“Il cammino dell’uomo timorato è minacciato da ogni parte dalle iniquità degli esseri egoisti e dalla tirannia degli uomini malvagi. Benedetto sia colui che, nel nome della carità e della buona volontà, conduce i deboli attraverso la valle delle tenebre, perché egli è, in verità, il pastore di suo fratello e il ricercatore dei figli smarriti. E la mia giustizia calerà sopra di loro con grandissima vendetta e furiosissimo sdegno su coloro che si proveranno ad ammorbare e infine a distruggere i miei fratelli. E tu saprai che il mio nome è quello del Signore, quando farò calare la mia vendetta sopra di te”! Ezechiele, 25:17.
Partiamo dal principio.
New York, 11 Settembre 2001. Tra le 8:46 e le 9:03 del mattino, due aerei si schiantano in rapida successione sulle Twin Towers. E’ il panico, è l’orrore, è l’apocalisse…
Incredulo, con gli occhi sbarrati e con un “groppo in gola”, il mondo osserva in silenzio l’infinita diretta televisiva che descrive il dramma che si compie e quando l’ipotesi dell’incidente aereo lascia il posto alla consapevolezza che si tratti di un atto terroristico portato al cuore dell’America, la paura diventa l’unica certezza.
A Washington, colti di sorpresa e travolti dagli eventi, comprendono subito, ma a fatica, di essere diventati un facile bersaglio.
Torniamo ad oggi, dieci anni dopo.
Quel giorno rappresenta di fatto, l’Alfa e l’Omega del mondo di oggi.
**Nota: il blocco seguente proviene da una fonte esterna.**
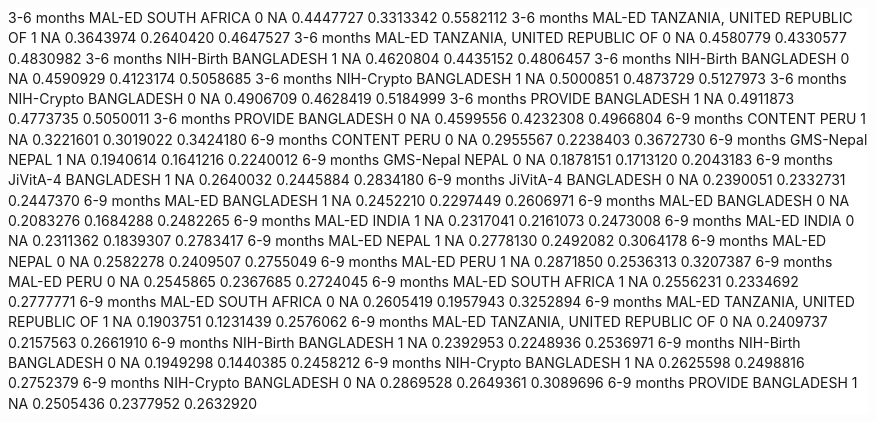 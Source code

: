 3-6 months     MAL-ED       SOUTH AFRICA                   0                    NA                0.4447727   0.3313342   0.5582112
3-6 months     MAL-ED       TANZANIA, UNITED REPUBLIC OF   1                    NA                0.3643974   0.2640420   0.4647527
3-6 months     MAL-ED       TANZANIA, UNITED REPUBLIC OF   0                    NA                0.4580779   0.4330577   0.4830982
3-6 months     NIH-Birth    BANGLADESH                     1                    NA                0.4620804   0.4435152   0.4806457
3-6 months     NIH-Birth    BANGLADESH                     0                    NA                0.4590929   0.4123174   0.5058685
3-6 months     NIH-Crypto   BANGLADESH                     1                    NA                0.5000851   0.4873729   0.5127973
3-6 months     NIH-Crypto   BANGLADESH                     0                    NA                0.4906709   0.4628419   0.5184999
3-6 months     PROVIDE      BANGLADESH                     1                    NA                0.4911873   0.4773735   0.5050011
3-6 months     PROVIDE      BANGLADESH                     0                    NA                0.4599556   0.4232308   0.4966804
6-9 months     CONTENT      PERU                           1                    NA                0.3221601   0.3019022   0.3424180
6-9 months     CONTENT      PERU                           0                    NA                0.2955567   0.2238403   0.3672730
6-9 months     GMS-Nepal    NEPAL                          1                    NA                0.1940614   0.1641216   0.2240012
6-9 months     GMS-Nepal    NEPAL                          0                    NA                0.1878151   0.1713120   0.2043183
6-9 months     JiVitA-4     BANGLADESH                     1                    NA                0.2640032   0.2445884   0.2834180
6-9 months     JiVitA-4     BANGLADESH                     0                    NA                0.2390051   0.2332731   0.2447370
6-9 months     MAL-ED       BANGLADESH                     1                    NA                0.2452210   0.2297449   0.2606971
6-9 months     MAL-ED       BANGLADESH                     0                    NA                0.2083276   0.1684288   0.2482265
6-9 months     MAL-ED       INDIA                          1                    NA                0.2317041   0.2161073   0.2473008
6-9 months     MAL-ED       INDIA                          0                    NA                0.2311362   0.1839307   0.2783417
6-9 months     MAL-ED       NEPAL                          1                    NA                0.2778130   0.2492082   0.3064178
6-9 months     MAL-ED       NEPAL                          0                    NA                0.2582278   0.2409507   0.2755049
6-9 months     MAL-ED       PERU                           1                    NA                0.2871850   0.2536313   0.3207387
6-9 months     MAL-ED       PERU                           0                    NA                0.2545865   0.2367685   0.2724045
6-9 months     MAL-ED       SOUTH AFRICA                   1                    NA                0.2556231   0.2334692   0.2777771
6-9 months     MAL-ED       SOUTH AFRICA                   0                    NA                0.2605419   0.1957943   0.3252894
6-9 months     MAL-ED       TANZANIA, UNITED REPUBLIC OF   1                    NA                0.1903751   0.1231439   0.2576062
6-9 months     MAL-ED       TANZANIA, UNITED REPUBLIC OF   0                    NA                0.2409737   0.2157563   0.2661910
6-9 months     NIH-Birth    BANGLADESH                     1                    NA                0.2392953   0.2248936   0.2536971
6-9 months     NIH-Birth    BANGLADESH                     0                    NA                0.1949298   0.1440385   0.2458212
6-9 months     NIH-Crypto   BANGLADESH                     1                    NA                0.2625598   0.2498816   0.2752379
6-9 months     NIH-Crypto   BANGLADESH                     0                    NA                0.2869528   0.2649361   0.3089696
6-9 months     PROVIDE      BANGLADESH                     1                    NA                0.2505436   0.2377952   0.2632920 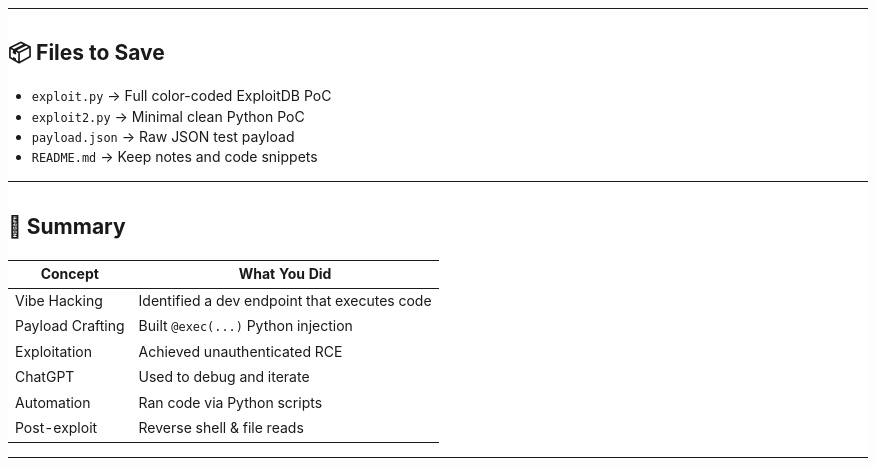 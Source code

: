 
---

## 📦 Files to Save

* `exploit.py` → Full color-coded ExploitDB PoC
* `exploit2.py` → Minimal clean Python PoC
* `payload.json` → Raw JSON test payload
* `README.md` → Keep notes and code snippets

---

## 📘 Summary

| Concept          | What You Did                                 |
| ---------------- | -------------------------------------------- |
| Vibe Hacking     | Identified a dev endpoint that executes code |
| Payload Crafting | Built `@exec(...)` Python injection          |
| Exploitation     | Achieved unauthenticated RCE                 |
| ChatGPT          | Used to debug and iterate                    |
| Automation       | Ran code via Python scripts                  |
| Post-exploit     | Reverse shell & file reads                   |

---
Di quanto fu e di quanto da lì in avanti, semplicemente, “è”…
In effetti, sebbene dieci anni sembrino tanti, è indubbio che le conseguenze di quell’accadimento infausto ed infame, ci coinvolgano e ci sconvolgano tuttora, nell’indicibile e ovvia consapevolezza, che nulla sarà mai come prima. D’altronde “Ground Zero” sta lì a dimostrarlo.
Già, nulla è più come prima, non foss’altro che per l’inquietudine e il senso di pericolo e d’insicurezza imperante che ci rovina la vita, oltreché per gli infiniti conflitti armati che ci tormentano e che rappresentano un retaggio di talune scelte forse improvvide e di certo “interessate” che seguirono e che in un tremendo “uno, due” coinvolsero l’Afghanistan dei Talebani prima, e l’Iraq di Saddam Hussein poi, col dichiarato intento di portare la “Guerra al Terrore” ovunque fosse necessario per snidare il riconosciuto Responsabile dell’attentato, Osama Bin Laden e per far terra bruciata della sua organizzazione terroristica, Al-Qaeda.
Al riguardo, bisognerebbe chiedere tanto a George Bush padre, quanto a George Bush figlio, quanto e in che modo, gli affari di famiglia abbiano tratto vantaggio dal trasformare un “ex socio” in “nemico pubblico n.1”, specie adesso, che la cronaca ci racconta della sua uccisione per mano dei NAVY SEALs, nella città Pakistana di Abbottabad.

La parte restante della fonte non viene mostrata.